La película retrata a dos Europas muy distintas e intenta indagar en la ruptura de ambas. Una occidental, acomodada e indolente, y otra oriental devastada por la guerra y la miseria. Una que es consumida por el odio y la venganza, y otra que no puede hacer mucho más que mirar. Una Europa en la que todos somos partícipes del horror. Un tema duro al que la película se acerca desde la provocación más infantil, presentando a unos personajes en perpetuo estado de estupidez y un determinismo de baratillo. A partir de los primeros quince minutos, todo son gritos, sufrimiento e ínfulas de enfant terrible. Si sufriste la guerra (en cualquiera de los dos bandos) eres un sádico más allá de toda esperanza. Si viviste en el estado del bienestar, eres un pusilánime en la parra. El planteamiento es así de simplista. La película se viene abajo presentando razones, consecuencias o discurso, quedándose todo en pornografía emocional y crudeza sin filtro. Intenta navegar entre tonos grises siendo incapaz de plantear nada más que una oscuridad impostada y pedante, a años luz de los trabajos de Haneke o Von Trier, por poner ejemplos de buenos excavadores del horror intelectual. Lo que hace valioso al discurso es cuánto descubra al espectador, cuánto le revele sobre una realidad compleja. Aquí no hay nada que descubrir, nada que revelar. Solo populismo ruín y violencia gratuita que busca epatar. Solo planificación que fusila a referentes ilustres, recursos visuales repetitivos y enorme falta de imaginación. Solo una pataleta adolescente maquillada de trascendencia.
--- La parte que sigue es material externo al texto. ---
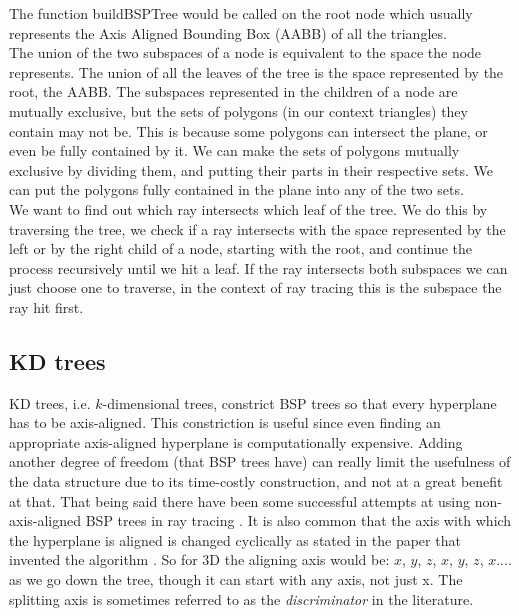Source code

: \documentclass[12pt]{article}
\begin{document}
The function buildBSPTree would be called on the root node which usually represents the Axis Aligned Bounding Box (AABB) of all the triangles. \\
\indent The union of the two subspaces of a node is equivalent to the space the node represents. The union of all the leaves of the tree is the space represented by the root, the AABB. The subspaces represented in the children of a node are mutually exclusive, but the sets of polygons (in our context triangles) they contain may not be. This is because some polygons can intersect the plane, or even be fully contained by it. We can make the sets of polygons mutually exclusive by dividing them, and putting their parts in their respective sets. We can put the polygons fully contained in the plane into any of the two sets.\\
\indent We want to find out which ray intersects which leaf of the tree. We do this by traversing the tree, we check if a ray intersects with the space represented by the left or by the right child of a node, starting with the root, and continue the process recursively until we hit a leaf. If the ray intersects both subspaces we can just choose one to traverse, in the context of ray tracing this is the subspace the ray hit first.

\subsection{KD trees}
KD trees, i.e. $k$-dimensional trees, constrict BSP trees so that every hyperplane has to be axis-aligned. This constriction is useful since even finding an appropriate axis-aligned hyperplane is computationally expensive. Adding another degree of freedom (that BSP trees have) can really limit the usefulness of the data structure due to its time-costly construction, and not at a great benefit at that. That being said there have been some successful attempts at using non-axis-aligned BSP trees in ray tracing \cite{ize2008ray}. It is also common that the axis with which the hyperplane is aligned is changed cyclically as stated in the paper that invented the algorithm \cite{bentley1975multidimensional}. So for 3D the aligning axis would be: $x$, $y$, $z$, $x$, $y$, $z$, $x$.... as we go down the tree, though it can start with any axis, not just x. The splitting axis is sometimes referred to as the \textit{discriminator} in the literature.
\end{document}
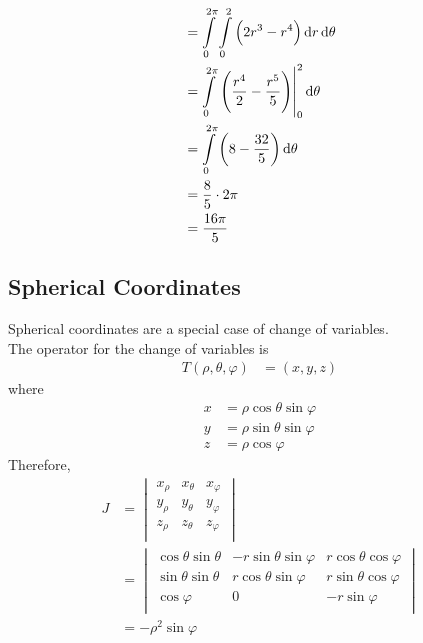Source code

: \documentclass[fleqn, a4paper, 12pt, twoside]{article}
\theoremstyle{definition}
\theoremstyle{theorem}
\begin{document}
{\begin{solution}
\begin{align*}
                  & = \int\limits_{0}^{2 \pi} \int\limits_{0}^{2} \left( 2 r^3 - r^4 \right) \dif r \dif \theta                                                            \\
                  & = \int\limits_{0}^{2 \pi} \left. \left( \frac{r^4}{2} - \frac{r^5}{5} \right) \right|_{0}^{2} \dif \theta                                              \\
                  & = \int\limits_{0}^{2 \pi} \left( 8 - \frac{32}{5} \right) \dif \theta                                                                                  \\
                  & = \frac{8}{5} \cdot 2 \pi                                                                                                                              \\
                  & = \frac{16 \pi}{5}
	\end{align*}
\end{solution}

\subsection{Spherical Coordinates}

Spherical coordinates are a special case of change of variables.\\
The operator for the change of variables is
\begin{align*}
	T(\rho,\theta,\varphi) & = (x,y,z)
\end{align*}
where
\begin{align*}
	x & = \rho \cos \theta \sin \varphi \\
	y & = \rho \sin \theta \sin \varphi \\
	z & = \rho \cos \varphi
\end{align*}
Therefore,
\begin{align*}
	J &=
		\begin{vmatrix}
			x_{\rho} & x_{\theta} & x_{\varphi} \\
			y_{\rho} & y_{\theta} & y_{\varphi} \\
			z_{\rho} & z_{\theta} & z_{\varphi} \\
		\end{vmatrix}\\
	  &=
		\begin{vmatrix}
			\cos \theta \sin \theta & -r \sin \theta \sin \varphi & r \cos \theta \cos \varphi \\
			\sin \theta \sin \theta & r \cos \theta \sin \varphi  & r \sin \theta \cos \varphi \\
			\cos \varphi            & 0                           & -r \sin \varphi            \\
		\end{vmatrix}\\
	  &= -\rho^2 \sin \varphi
\end{align*}

}
\end{document}
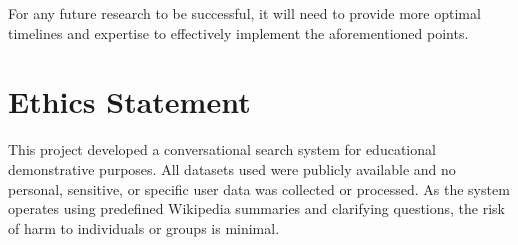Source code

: \documentclass[11pt]{article}
\begin{document}
For any future research to be successful, it will need to provide more optimal timelines and expertise to effectively implement the aforementioned points.


\section*{Ethics Statement}
This project developed a conversational search system for educational demonstrative purposes. All datasets used were publicly available and no personal, sensitive, or specific user data was collected or processed. As the system operates using predefined Wikipedia summaries and clarifying questions, the risk of harm to individuals or groups is minimal. 



\end{document}
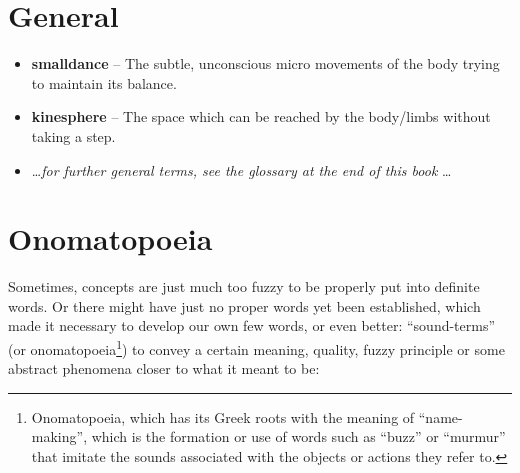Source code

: \section{General}\label{sec:general}

\begin{itemize}
    \item [] \textbf{\Gls{smalldance}} -- The subtle, unconscious micro movements of the body trying to maintain its balance.
    \item [] \textbf{\Gls{kinesphere}} -- The space which can be reached by the body/limbs without taking a step.
    \item [] \ldots \textit{for further general terms, see the glossary at the end of this book} \ldots
\end{itemize}

\section{Onomatopoeia}\label{sec:onomatopoeia}

Sometimes, concepts are just much too fuzzy to be properly put into definite words.
Or there might have just no proper words yet been established, which made it necessary to develop our own few words, or even better: ``sound-terms'' (or onomatopoeia\footnote{Onomatopoeia, which has its Greek roots with the meaning of ``name-making'', which is the formation or use of words such as ``buzz'' or ``murmur'' that imitate the sounds associated with the objects or actions they refer to.}) to convey a certain meaning, quality, fuzzy principle or some abstract phenomena closer to what it meant to be:

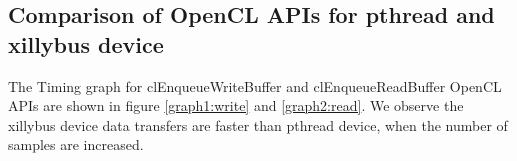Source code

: \subsection{Comparison of OpenCL APIs for pthread and xillybus device}
The Timing graph for clEnqueueWriteBuffer and clEnqueueReadBuffer OpenCL APIs are shown in figure \ref{graph1:write} and \ref{graph2:read}. We observe the xillybus device data transfers are faster than pthread device, when the number of samples are increased.

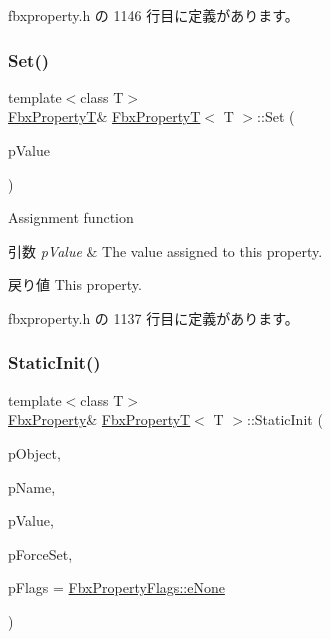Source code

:  fbxproperty.\+h の 1146 行目に定義があります。

\mbox{\label{class_fbx_property_t_a7245e9041d26955a5c2f31fc40b63228}} 
\subsubsection{\texorpdfstring{Set()}{Set()}}
{\footnotesize\ttfamily template$<$class T$>$ \\
\hyperlink{class_fbx_property_t}{Fbx\+PropertyT}\& \hyperlink{class_fbx_property_t}{Fbx\+PropertyT}$<$ T $>$\+::Set (\begin{DoxyParamCaption}\item[{const T \&}]{p\+Value }\end{DoxyParamCaption})\hspace{0.3cm}{\ttfamily [inline]}}

Assignment function 
\begin{DoxyParams}{引数}
{\em p\+Value} & The value assigned to this property. \\
\hline
\end{DoxyParams}
\begin{DoxyReturn}{戻り値}
This property. 
\end{DoxyReturn}


 fbxproperty.\+h の 1137 行目に定義があります。

\mbox{\label{class_fbx_property_t_a02493c4d2553aea533bcca9ee6e0c935}} 
\subsubsection{\texorpdfstring{Static\+Init()}{StaticInit()}\hspace{0.1cm}{\footnotesize\ttfamily [1/3]}}
{\footnotesize\ttfamily template$<$class T$>$ \\
\hyperlink{class_fbx_property}{Fbx\+Property}\& \hyperlink{class_fbx_property_t}{Fbx\+PropertyT}$<$ T $>$\+::Static\+Init (\begin{DoxyParamCaption}\item[{\hyperlink{class_fbx_object}{Fbx\+Object} $\ast$}]{p\+Object,  }\item[{const char $\ast$}]{p\+Name,  }\item[{const T \&}]{p\+Value,  }\item[{bool}]{p\+Force\+Set,  }\item[{\hyperlink{class_fbx_property_flags_afabfa7e0949aac8a7dcdf8a141867e99}{Fbx\+Property\+Flags\+::\+E\+Flags}}]{p\+Flags = {\ttfamily \hyperlink{class_fbx_property_flags_afabfa7e0949aac8a7dcdf8a141867e99ac1b9aab93d40af76eb419be426de17b1}{Fbx\+Property\+Flags\+::e\+None}} }\end{DoxyParamCaption})\hspace{0.3cm}{\ttfamily [inline]}}

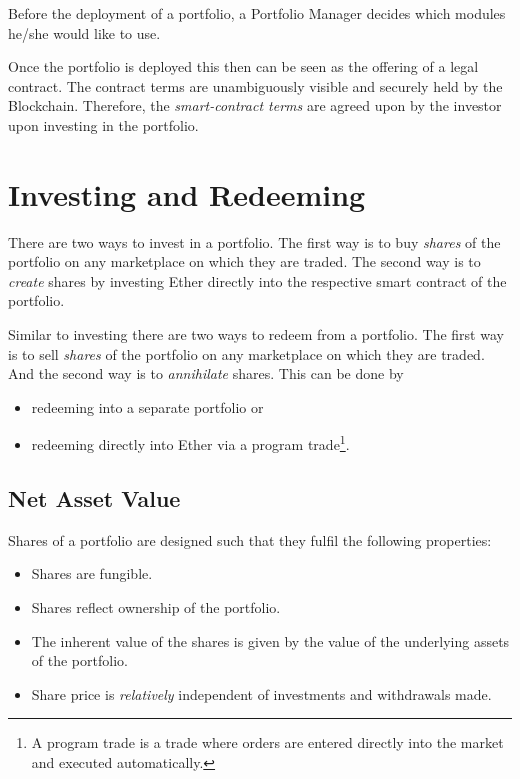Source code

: \documentclass[9pt,oneside]{amsart}
\theoremstyle{plain}
\begin{document}
\begin{multicols}{2}
    Before the deployment of a portfolio, a Portfolio Manager decides which modules he/she would like to use.
    
    Once the portfolio is deployed this then can be seen as the offering of a legal contract. The contract terms are unambiguously visible and securely held by the Blockchain. Therefore, the \textit{smart-contract terms} are agreed upon by the investor upon investing in the portfolio.
        
    \section{Investing and Redeeming}\label{sec:investing}
    
    There are two ways to invest in a portfolio. The first way is to buy \textit{shares} of the portfolio on any marketplace on which they are traded. The second way is to \textit{create} shares by investing Ether directly into the respective smart contract of the portfolio.
    
    Similar to investing there are two ways to redeem from a portfolio. The first way is to sell \textit{shares} of the portfolio on any marketplace on which they are traded. And the second way is to \textit{annihilate} shares.
    This can be done by
    \begin{itemize}
        \item redeeming into a separate portfolio or
        \item redeeming directly into Ether via a program trade\footnote{A program trade is a trade where orders are entered directly into the market and executed automatically.}.
    \end{itemize}
    
    \subsection{Net Asset Value}\label{sub:defshares}
    
    Shares of a portfolio are designed such that they fulfil the following properties:
    \begin{itemize}
        \item Shares are fungible.
        \item Shares reflect ownership of the portfolio.
        \item The inherent value of the shares is given by the value of the underlying assets of the portfolio.
        \item Share price is \textit{relatively} independent of investments and withdrawals made.
    \end{itemize}
    

\end{multicols}
\end{document}
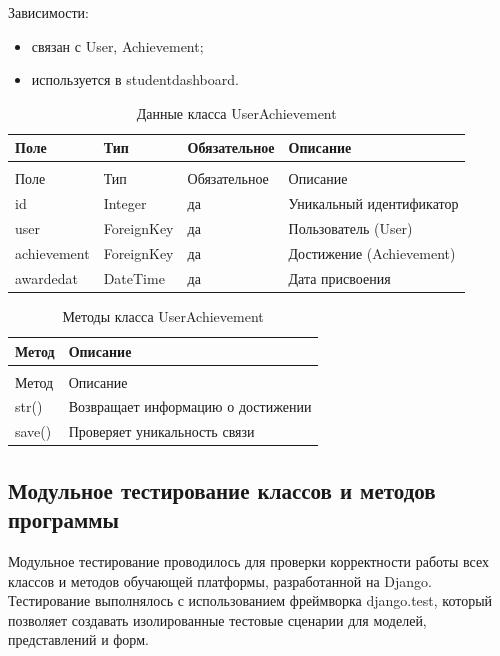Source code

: Зависимости:
	\begin{itemize}
		\item связан с User, Achievement;
		\item используется в studentdashboard.
	\end{itemize}


\begin{xltabular}{\textwidth}{|l|l|l|X|}
	\caption{Данные класса UserAchievement\label{tab:userachievement_attributes}}\\
	\hline
	Поле & Тип & Обязательное & Описание \\ \hline
	\endfirsthead
	\\
	\hline
	Поле & Тип & Обязательное & Описание \\ \hline
	\endhead
	id & Integer & да & Уникальный идентификатор \\ \hline
	user & ForeignKey & да & Пользователь (User) \\ \hline
	achievement & ForeignKey & да & Достижение (Achievement) \\ \hline
	awardedat & DateTime & да & Дата присвоения \\ \hline
\end{xltabular}

\begin{xltabular}{\textwidth}{|l|X|}
	\caption{Методы класса UserAchievement\label{tab:userachievement_methods}}\\
	\hline
	Метод & Описание \\ \hline
	\endfirsthead
	\\
	\hline
	Метод & Описание \\ \hline
	\endhead
	str() & Возвращает информацию о достижении \\ \hline
	save() & Проверяет уникальность связи \\ \hline
\end{xltabular}

\subsection{Модульное тестирование классов и методов программы}

Модульное тестирование проводилось для проверки корректности работы всех классов и методов обучающей платформы, разработанной на Django. Тестирование выполнялось с использованием фреймворка django.test, который позволяет создавать изолированные тестовые сценарии для моделей, представлений и форм.

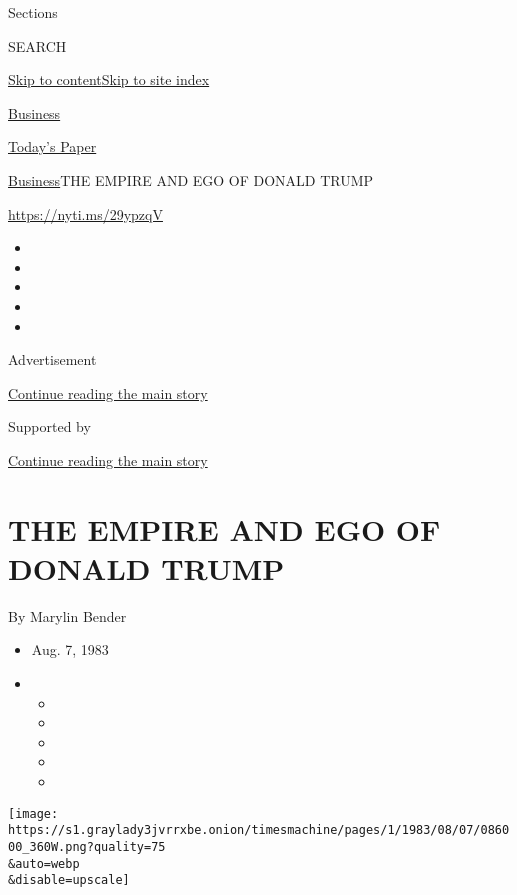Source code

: Sections

SEARCH

\protect\hyperlink{site-content}{Skip to
content}\protect\hyperlink{site-index}{Skip to site index}

\href{https://www.nytimes3xbfgragh.onion/section/business}{Business}

\href{https://myaccount.nytimes3xbfgragh.onion/auth/login?response_type=cookie\&client_id=vi}{}

\href{https://www.nytimes3xbfgragh.onion/section/todayspaper}{Today's
Paper}

\href{/section/business}{Business}\textbar{}THE EMPIRE AND EGO OF DONALD
TRUMP

\url{https://nyti.ms/29ypzqV}

\begin{itemize}
\item
\item
\item
\item
\item
\end{itemize}

Advertisement

\protect\hyperlink{after-top}{Continue reading the main story}

Supported by

\protect\hyperlink{after-sponsor}{Continue reading the main story}

\hypertarget{the-empire-and-ego-of-donald-trump}{%
\section{THE EMPIRE AND EGO OF DONALD
TRUMP}\label{the-empire-and-ego-of-donald-trump}}

By Marylin Bender

\begin{itemize}
\item
  Aug. 7, 1983
\item
  \begin{itemize}
  \item
  \item
  \item
  \item
  \item
  \end{itemize}
\end{itemize}

\texttt{[image: https://s1.graylady3jvrrxbe.onion/timesmachine/pages/1/1983/08/07/086000\_360W.png?quality=75\\\&auto=webp\\\&disable=upscale]}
Herrero afirma que «Vivimos tiempos muy dark, muy cañeros. Quería hacer una peli de género que te sacuda, que te haga reflexionar y debatir. El cine inerte no me interesa». Se aplaude la sana intención de levantar ampollas. Pero su simplismo cierra todo debate posible. Si tenemos que fiarnos del resultado, no solo nunca entenderemos el porqué de esa realidad estremecedora, sino que podemos llegar a creer que las consecuencias de esa realidad son algo simple, plano y banal. Poner el dedo en la llaga implica revelar algo complejo. Algo que cuesta mirar porque no hay motivo sencillo ni solución clara. Hay películas que consiguen hacerlo. Esta no es una de ellas. The Maus solo apunta con el dedo al horror como quien señala con morbo a un accidente.